Bu kararlar bir kez daha darbenin hukuku olmayacağını gösterdi. Hangi ülkede nasıl bir darbe gerçekleşirse gerçekleşsin eğer darbeye karşı çıkmıyor, onu engellemiyorsanız peşinden gelecek hukuksuzluğu da engelleyemezsiniz. Mısır’da 3 Temmuz’da darbe gerçekleştirildiğinde karşı çıkmayanların şimdi idam kararlarını kınamaları ya da cılız tepkiler vermeleri son derece komik düşmekte. Uluslararası kamuoyunun sessizliği devam ederken darbeye darbe demeyenlerin kimileri bugün idam kararlarını ‘medeni’ ya da ‘insanlık dışı’ bulduğuna dair açıklamalar yapmakta. Oysa sormak lazım darbenin kendisi insanlık dışı değil mi ki darbe yapıldığında karşı çıkmadınız da şimdi darbenin sonucu olan idam kararlarını insanlık dışı buluyorsunuz! Bu nasıl bir çelişkidir? Müslüman Kardeşler teşkilatının hem tüm varlıklarına el konuldu hem de terör örgütü ilan edildi. İşte bunlar da darbe hukukunun sonuçları!

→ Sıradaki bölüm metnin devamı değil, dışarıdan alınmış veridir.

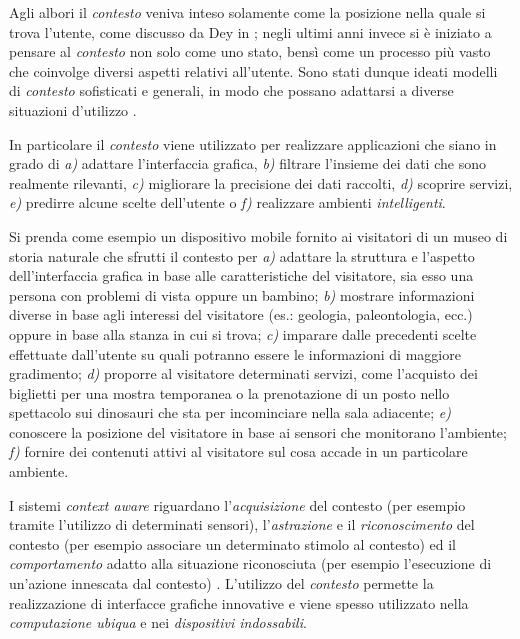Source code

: Agli albori il \emph{contesto} veniva inteso solamente come la posizione nella quale si trova l'utente, come discusso da Dey in \cite{dey2001understanding}; negli ultimi anni invece si è iniziato a pensare al \emph{contesto} non solo come uno stato, bensì come un processo più vasto che coinvolge diversi aspetti relativi all'utente. Sono stati dunque ideati modelli di \emph{contesto} sofisticati e generali, in modo che possano adattarsi a diverse situazioni d'utilizzo \cite{DBLP:journals/sigmod/BolchiniCQST07} \cite{baldauf2007survey}.

In particolare il \emph{contesto} viene utilizzato per realizzare applicazioni che siano in grado di \emph{a)} adattare l'interfaccia grafica, \emph{b)} filtrare l'insieme dei dati che sono realmente rilevanti, \emph{c)} migliorare la precisione dei dati raccolti, \emph{d)} scoprire servizi, \emph{e)} predirre alcune scelte dell'utente o \emph{f)} realizzare ambienti \emph{intelligenti}.

Si prenda come esempio un dispositivo mobile fornito ai visitatori di un museo di storia naturale che sfrutti il contesto per \emph{a)} adattare la struttura e l'aspetto dell'interfaccia grafica in base alle caratteristiche del visitatore, sia esso una persona con problemi di vista oppure un bambino; \emph{b)} mostrare informazioni diverse in base agli interessi del visitatore (es.: geologia, paleontologia, ecc.) oppure in base alla stanza in cui si trova; \emph{c)} imparare dalle precedenti scelte effettuate dall'utente su quali potranno essere le informazioni di maggiore gradimento; \emph{d)} proporre al visitatore determinati servizi, come l'acquisto dei biglietti per una mostra temporanea o la prenotazione di un posto nello spettacolo sui dinosauri che sta per incominciare nella sala adiacente; \emph{e)} conoscere la posizione del visitatore in base ai sensori che monitorano l'ambiente; \emph{f)} fornire dei contenuti attivi al visitatore sul cosa accade in un particolare ambiente.

I sistemi \emph{context aware} riguardano l'\emph{acquisizione} del contesto (per esempio tramite l'utilizzo di determinati sensori), l'\emph{astrazione} e il \emph{riconoscimento} del contesto (per esempio associare un determinato stimolo al contesto) ed il \emph{comportamento} adatto alla situazione riconosciuta (per esempio l'esecuzione di un'azione innescata dal contesto) \cite{schmidt2003ubiquitous}. L'utilizzo del \emph{contesto} permette la realizzazione di interfacce grafiche innovative e viene spesso utilizzato nella \emph{computazione ubiqua} e nei \emph{dispositivi indossabili}.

Darbenin gerçekleştirildiği günlerde ellerinde silah bile olmadığı halde gösteri yapan binlerce insanı katleden bir rejim, idam kararı verdiğinde neden şaşırıyorlar? Bu kadar çok sayıda idam kararını da uygulayamaz diyenler de görsünler şimdi! 529 idam kararından 37 tanesini infaz etmek isteyen cunta deyim yerindeyse ölümü gösterip sıtmaya razı etmeye çalışıyor. Şimdi de 628 tane daha idam kararı verdi. Eğer bu 37 idam kararı infaz edilirse 628 idam kararının da önü açılmış olacak. Dolayısıyla bizler bir tane kardeşimizin dahi idam edilmesini engelleyemeye çalışmalıyız. Bir gecede binlerce Esmayı kurşun sıkıp katledenler için 529 ya da 628 idam kararları uygulanamaz değildir. Onlar için sadece rakamsal durumlar söz konusudur. Dünya kamuoyunda tepki yoksa 628 idam kararının tamamını da uygulayabilir.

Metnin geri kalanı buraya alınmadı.